Less than 24 hours after testifying before the House Intelligence Committee that she's told "white lies" for Donald Trump, Hope Hicks will resign from her role as White House Communications Director, The New York Times was first to report. The 29-year-old joined Trump's presidential campaign in 2016 without any previous political experience. Hicks reportedly had been thinking about leaving for several months and told colleagues she had done what she could do in a role that made her "one of the most powerful people in Washington, and that there would never be a perfect moment to leave," according to White House aides. Hicks hasn't announced what she will be doing next or when her last day will be. She did say she had "no words" to express her appreciation to Trump.

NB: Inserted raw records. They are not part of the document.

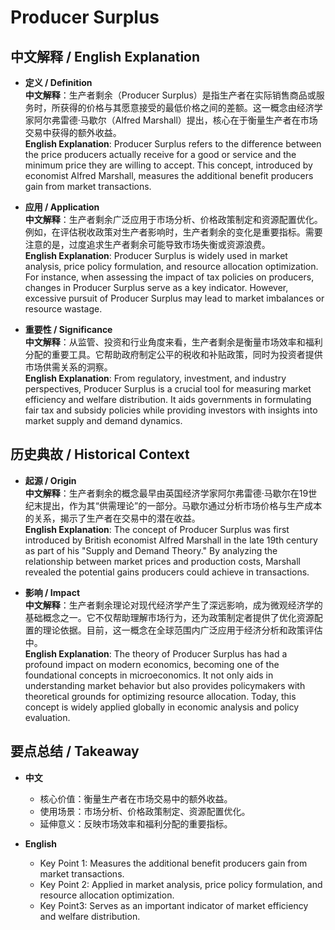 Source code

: # Producer Surplus

## 中文解释 / English Explanation

* **定义 / Definition**  
  **中文解释**：生产者剩余（Producer Surplus）是指生产者在实际销售商品或服务时，所获得的价格与其愿意接受的最低价格之间的差额。这一概念由经济学家阿尔弗雷德·马歇尔（Alfred Marshall）提出，核心在于衡量生产者在市场交易中获得的额外收益。  
  **English Explanation**: Producer Surplus refers to the difference between the price producers actually receive for a good or service and the minimum price they are willing to accept. This concept, introduced by economist Alfred Marshall, measures the additional benefit producers gain from market transactions.

* **应用 / Application**  
  **中文解释**：生产者剩余广泛应用于市场分析、价格政策制定和资源配置优化。例如，在评估税收政策对生产者影响时，生产者剩余的变化是重要指标。需要注意的是，过度追求生产者剩余可能导致市场失衡或资源浪费。  
  **English Explanation**: Producer Surplus is widely used in market analysis, price policy formulation, and resource allocation optimization. For instance, when assessing the impact of tax policies on producers, changes in Producer Surplus serve as a key indicator. However, excessive pursuit of Producer Surplus may lead to market imbalances or resource wastage.

* **重要性 / Significance**  
  **中文解释**：从监管、投资和行业角度来看，生产者剩余是衡量市场效率和福利分配的重要工具。它帮助政府制定公平的税收和补贴政策，同时为投资者提供市场供需关系的洞察。  
  **English Explanation**: From regulatory, investment, and industry perspectives, Producer Surplus is a crucial tool for measuring market efficiency and welfare distribution. It aids governments in formulating fair tax and subsidy policies while providing investors with insights into market supply and demand dynamics.

## 历史典故 / Historical Context

* **起源 / Origin**  
  **中文解释**：生产者剩余的概念最早由英国经济学家阿尔弗雷德·马歇尔在19世纪末提出，作为其“供需理论”的一部分。马歇尔通过分析市场价格与生产成本的关系，揭示了生产者在交易中的潜在收益。  
  **English Explanation**: The concept of Producer Surplus was first introduced by British economist Alfred Marshall in the late 19th century as part of his "Supply and Demand Theory." By analyzing the relationship between market prices and production costs, Marshall revealed the potential gains producers could achieve in transactions.

* **影响 / Impact**  
  **中文解释**：生产者剩余理论对现代经济学产生了深远影响，成为微观经济学的基础概念之一。它不仅帮助理解市场行为，还为政策制定者提供了优化资源配置的理论依据。目前，这一概念在全球范围内广泛应用于经济分析和政策评估中。  
  **English Explanation**: The theory of Producer Surplus has had a profound impact on modern economics, becoming one of the foundational concepts in microeconomics. It not only aids in understanding market behavior but also provides policymakers with theoretical grounds for optimizing resource allocation. Today, this concept is widely applied globally in economic analysis and policy evaluation.

## 要点总结 / Takeaway

* **中文**  
  - 核心价值：衡量生产者在市场交易中的额外收益。  
  - 使用场景：市场分析、价格政策制定、资源配置优化。  
  - 延伸意义：反映市场效率和福利分配的重要指标。

* **English**  
  - Key Point 1: Measures the additional benefit producers gain from market transactions.  
  - Key Point 2: Applied in market analysis, price policy formulation, and resource allocation optimization.  
   - Key Point3: Serves as an important indicator of market efficiency and welfare distribution.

"Hope is outstanding and has done great work for the last three years," Trump said in a statement. "She is as smart and thoughtful as they come, a truly great person. I will miss having her by my side, but when she approached me about pursuing other opportunities, I totally understood. I am sure we will work together again in the future."
During her time as communications director, Hick never sat down for an interview or stood at the White House briefing room podium. She kept a very low profile during her tenure. "I quickly realised what so many have learned about Hope: She is strategic, poised and wise beyond her years," John F. Kelly, the White House chief of staff, said. "She became a trusted adviser and counselor, and did a tremendous job overseeing the communications for the president's agenda including the passage of historic tax reform. She has served her country with great distinction. To say that she will be missed is an understatement."